Justiciability. Chief Justice Taft, writing for the majority, first held that the appeal of Wood's executors was a justiciable case or controversy for the court to decide. Furthermore, the fact that the Revenue Act of 1926 (which altered the appeals process for tax deficiencies) was passed while the case was under review by the Board of Tax Appeals did not cut off the judicial process sought by the petitioners. Taft held that the principle of res judicata resolved the jurisdictional issue, because regardless of whether the District Court action or the Board's action were decided first, the judgment which was first in time would then be properly appealable.

Merits. Taft held that payment of Mr. Wood's taxes by his employer constituted additional taxable income to him for the years in question. The fact that a person induced or permitted a third party to pay income taxes on his behalf does not excuse him from filing a tax return. Furthermore, Taft added, "The discharge by a third person of an obligation to him is equivalent to receipt by the person taxed." 279 U.S. 716 at 729.

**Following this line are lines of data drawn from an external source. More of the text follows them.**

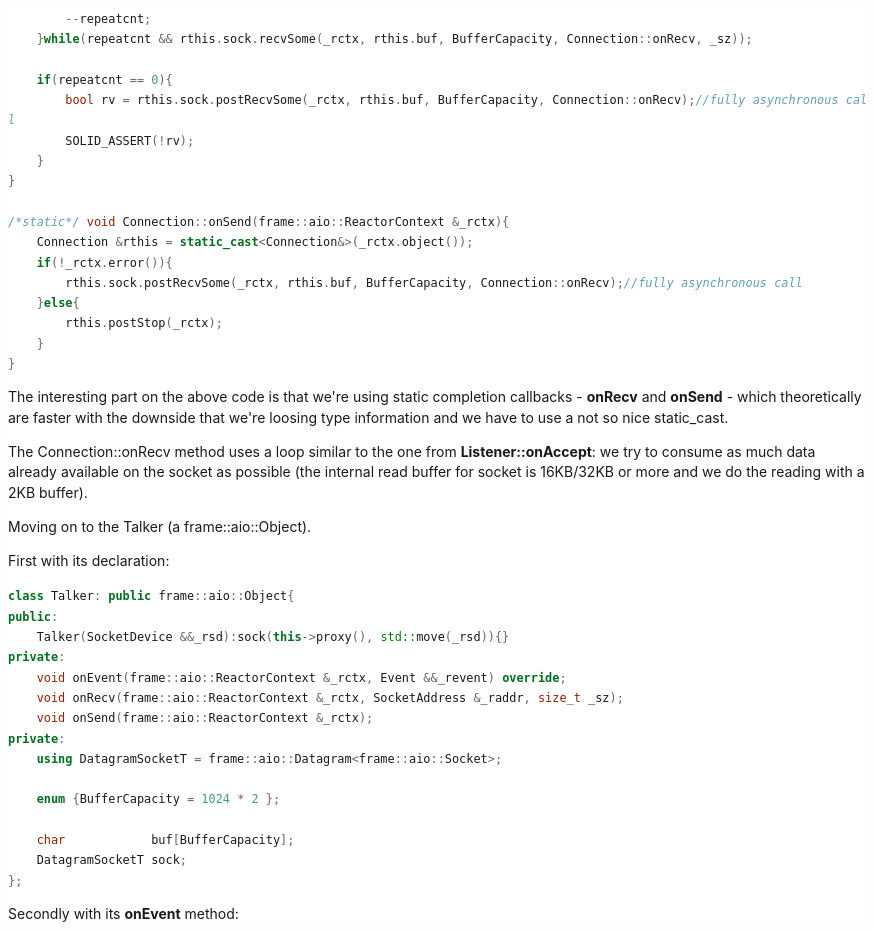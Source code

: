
 ```C++
		--repeatcnt;
	}while(repeatcnt && rthis.sock.recvSome(_rctx, rthis.buf, BufferCapacity, Connection::onRecv, _sz));
	
	if(repeatcnt == 0){
		bool rv = rthis.sock.postRecvSome(_rctx, rthis.buf, BufferCapacity, Connection::onRecv);//fully asynchronous call
		SOLID_ASSERT(!rv);
	}
}

/*static*/ void Connection::onSend(frame::aio::ReactorContext &_rctx){
	Connection &rthis = static_cast<Connection&>(_rctx.object());
	if(!_rctx.error()){
		rthis.sock.postRecvSome(_rctx, rthis.buf, BufferCapacity, Connection::onRecv);//fully asynchronous call
	}else{
		rthis.postStop(_rctx);
	}
}
```

The interesting part on the above code is that we're using static completion callbacks - __onRecv__ and __onSend__ - which theoretically are faster with the downside that we're loosing type information and we have to use a not so nice static_cast.

The Connection::onRecv method uses a loop similar to the one from __Listener::onAccept__: we try to consume as much data already available on the socket as possible (the internal read buffer for socket is 16KB/32KB or more and we do the reading with a 2KB buffer).

Moving on to the Talker (a frame::aio::Object).

First with its declaration:

```C++
class Talker: public frame::aio::Object{
public:
	Talker(SocketDevice &&_rsd):sock(this->proxy(), std::move(_rsd)){}
private:
	void onEvent(frame::aio::ReactorContext &_rctx, Event &&_revent) override;
	void onRecv(frame::aio::ReactorContext &_rctx, SocketAddress &_raddr, size_t _sz);
	void onSend(frame::aio::ReactorContext &_rctx);
private:
	using DatagramSocketT = frame::aio::Datagram<frame::aio::Socket>;
	
	enum {BufferCapacity = 1024 * 2 };
	
	char			buf[BufferCapacity];
	DatagramSocketT	sock;
};
```

Secondly with its __onEvent__ method:
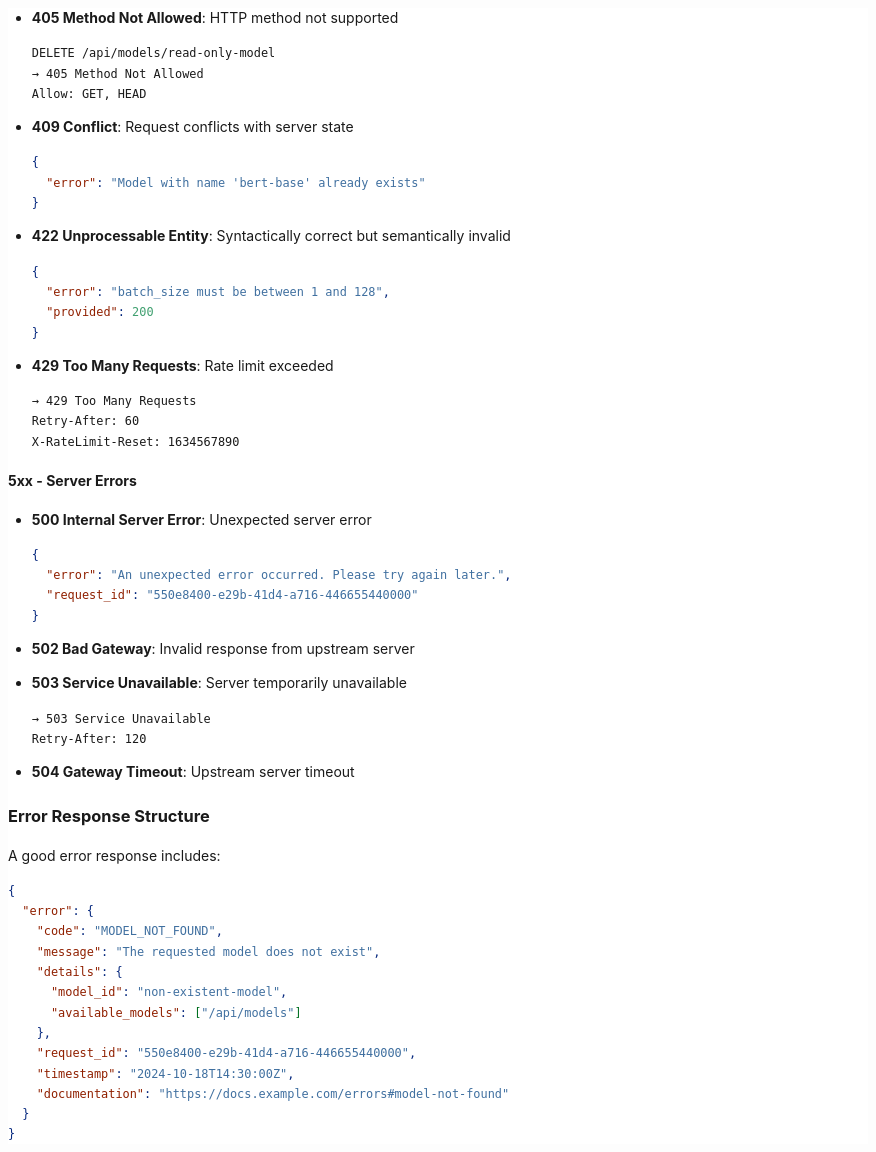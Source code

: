 - **405 Method Not Allowed**: HTTP method not supported
  ```http
  DELETE /api/models/read-only-model
  → 405 Method Not Allowed
  Allow: GET, HEAD
  ```

- **409 Conflict**: Request conflicts with server state
  ```json
  {
    "error": "Model with name 'bert-base' already exists"
  }
  ```

- **422 Unprocessable Entity**: Syntactically correct but semantically invalid
  ```json
  {
    "error": "batch_size must be between 1 and 128",
    "provided": 200
  }
  ```

- **429 Too Many Requests**: Rate limit exceeded
  ```http
  → 429 Too Many Requests
  Retry-After: 60
  X-RateLimit-Reset: 1634567890
  ```

#### 5xx - Server Errors

- **500 Internal Server Error**: Unexpected server error
  ```json
  {
    "error": "An unexpected error occurred. Please try again later.",
    "request_id": "550e8400-e29b-41d4-a716-446655440000"
  }
  ```

- **502 Bad Gateway**: Invalid response from upstream server
- **503 Service Unavailable**: Server temporarily unavailable
  ```http
  → 503 Service Unavailable
  Retry-After: 120
  ```

- **504 Gateway Timeout**: Upstream server timeout

### Error Response Structure

A good error response includes:

```json
{
  "error": {
    "code": "MODEL_NOT_FOUND",
    "message": "The requested model does not exist",
    "details": {
      "model_id": "non-existent-model",
      "available_models": ["/api/models"]
    },
    "request_id": "550e8400-e29b-41d4-a716-446655440000",
    "timestamp": "2024-10-18T14:30:00Z",
    "documentation": "https://docs.example.com/errors#model-not-found"
  }
}
```
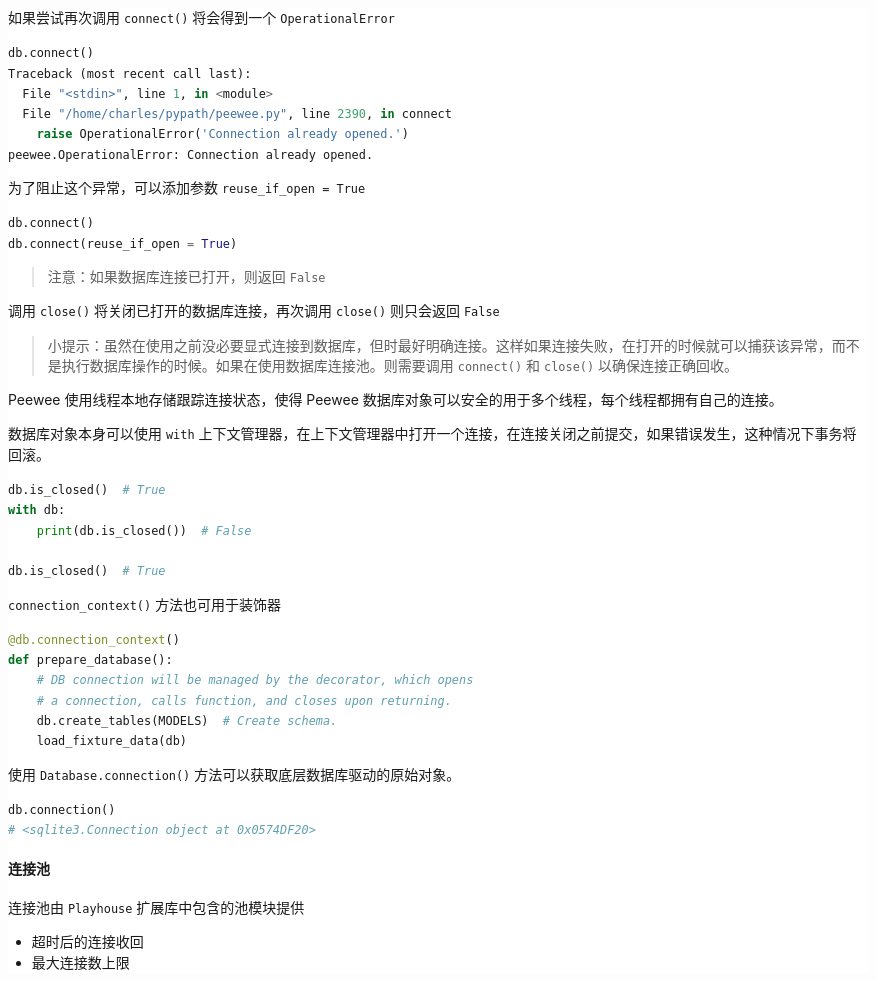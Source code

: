 如果尝试再次调用 `connect()` 将会得到一个 `OperationalError`

```python
db.connect()
Traceback (most recent call last):
  File "<stdin>", line 1, in <module>
  File "/home/charles/pypath/peewee.py", line 2390, in connect
    raise OperationalError('Connection already opened.')
peewee.OperationalError: Connection already opened.
```

为了阻止这个异常，可以添加参数 `reuse_if_open = True`

```python
db.connect()
db.connect(reuse_if_open = True)
```

> 注意：如果数据库连接已打开，则返回 `False`

调用 `close()` 将关闭已打开的数据库连接，再次调用 `close()` 则只会返回 `False`

> 小提示：虽然在使用之前没必要显式连接到数据库，但时最好明确连接。这样如果连接失败，在打开的时候就可以捕获该异常，而不是执行数据库操作的时候。如果在使用数据库连接池。则需要调用 `connect()` 和 `close()` 以确保连接正确回收。

Peewee 使用线程本地存储跟踪连接状态，使得 Peewee 数据库对象可以安全的用于多个线程，每个线程都拥有自己的连接。

数据库对象本身可以使用 `with` 上下文管理器，在上下文管理器中打开一个连接，在连接关闭之前提交，如果错误发生，这种情况下事务将回滚。

```python
db.is_closed()  # True
with db:
    print(db.is_closed())  # False

db.is_closed()  # True
```

`connection_context()` 方法也可用于装饰器

```python
@db.connection_context()
def prepare_database():
    # DB connection will be managed by the decorator, which opens
    # a connection, calls function, and closes upon returning.
    db.create_tables(MODELS)  # Create schema.
    load_fixture_data(db)
```

使用 `Database.connection()` 方法可以获取底层数据库驱动的原始对象。

```python
db.connection()
# <sqlite3.Connection object at 0x0574DF20>
```

#### 连接池

连接池由 `Playhouse` 扩展库中包含的池模块提供

+ 超时后的连接收回
+ 最大连接数上限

Thus, the company's payment of Wood's tax bill was the same as giving him extra income, regardless of the mode of payment. Further, the payment of taxes of Wood's behalf did not constitute a gift in the legal sense, because it was made in consideration of his services to the company, thus making the payment part of his compensation package. (This case did not change the general rule that gifts are not includable in gross income for the purposes of U.S. Federal income taxation, while some gifts but not all gifts from an employer to an employee are taxable to the employee.).

==Dissent==
Justice McReynolds wrote a brief dissent. He felt that the Court of Appeals was without jurisdiction because the Revenue Act of 1926 interfered with the executive power of the Board of Tax Appeals.

==Academic commentary==
Petitioner was essentially arguing that Federal income taxes should be tax deductible. The holding of this case is today embodied in Internal Revenue Code §275, which was added to the Code in 1964 and which specifically disallows a deduction for federal income taxes.